China’s imports of alumina, the essential precursor for aluminum smelting, surged to a two-year high in March 2026, according to the latest figures from the General Administration of Customs. The data, released on April 20, shows that Chinese alumina imports reached 338,000 tons for the month, marking an 87% increase over February’s totals. This volume is nearly 30 times higher than the import levels recorded during the same period in the previous year, reflecting a significant shift in global commodity flows and supply chain logistics.

The primary driver behind this influx is the ongoing conflict in the Persian Gulf, which has disrupted traditional trade routes and forced a massive redirection of raw materials. A near-total halt to shipping through the Strait of Hormuz has effectively stranded cargoes that were originally destined for smelters in the Middle East. Middle Eastern producers, who collectively account for approximately 9% of the world’s total aluminum output, have been cut off from their primary alumina supplies. As a result, these shipments, primarily originating from Australia and Southeast Asia, have been rerouted to China, the world’s largest producer of the metal.

This diversion has created a significant glut of alumina on the international market, particularly affecting benchmark prices in the Pacific region. In Western Australia, a key global hub for alumina production and export, prices have dropped to trade near five-year lows. The abundance of available feedstock at these suppressed costs has allowed Chinese smelters to maintain elevated production margins. Despite a broader slowdown in the Chinese domestic economy, the availability of cheap alumina has kept smelting activity high, leading to a surge in total aluminum output within the country.

The increase in Chinese output comes at a time when domestic stockpiles are already building at major warehouses. Industry data suggests that while internal demand remains tempered by the economic climate, the surplus of raw materials is positioning Chinese producers to increase their export volumes of finished aluminum in the coming months. This development follows a period of relative stability in Chinese alumina imports, which had not seen such high volumes since the first quarter of 2024.

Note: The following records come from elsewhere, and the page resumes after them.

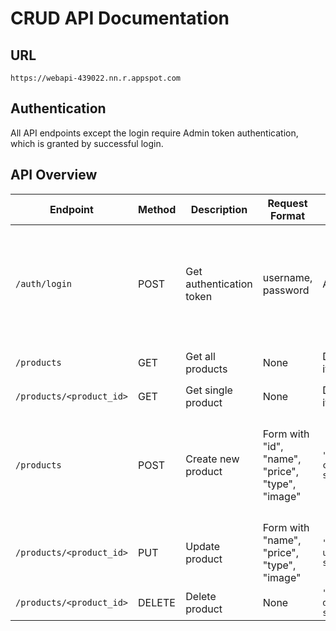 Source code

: # CRUD API Documentation

## URL
`https://webapi-439022.nn.r.appspot.com`

## Authentication
All API endpoints except the login require Admin token authentication, which is granted by successful login. 

## API Overview

| Endpoint | Method | Description | Request Format | Success Response | Error Response(s) |
|----------|---------|-------------|----------------|------------------|----------------|
| `/auth/login` | POST | Get authentication token | username, password | Auth Token | `"Invalid credentials"` if either input is incorrect, `"Missing required fields"` if either input is missing |
| `/products` | GET | Get all products | None | Displays all items | SQL Error 200: `"Rejected"` |
| `/products/<product_id>` | GET | Get single product | None | Displays one item | SQL Errors 200, 404 |
| `/products` | POST | Create new product | Form with "id", "name", "price", "type", "image" | `"Product created successfully"` | `"Missing required fields"` if any field missing, `"No data provided"` if all fields empty |
| `/products/<product_id>` | PUT | Update product | Form with "name", "price", "type", "image" | `"Product updated successfully"` | `"No update data provided"` if all fields empty |
| `/products/<product_id>` | DELETE | Delete product | None | `"Product deleted successfully"` | SQL Error 404 |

The disruption in the Middle East has fundamentally altered the competitive landscape for global aluminum production. With nearly a tenth of global smelting capacity facing severe feedstock shortages, the concentration of production is shifting more heavily toward Chinese facilities. Customs officials noted that the March import spike is one of the most significant monthly shifts in raw material procurement seen in the last decade. The situation remains tied to the geopolitical status of the Persian Gulf, as the continued closure of the Strait of Hormuz forces global suppliers to seek alternative destinations for their alumina cargoes, further solidifying China's role as the primary global sink for stranded raw materials.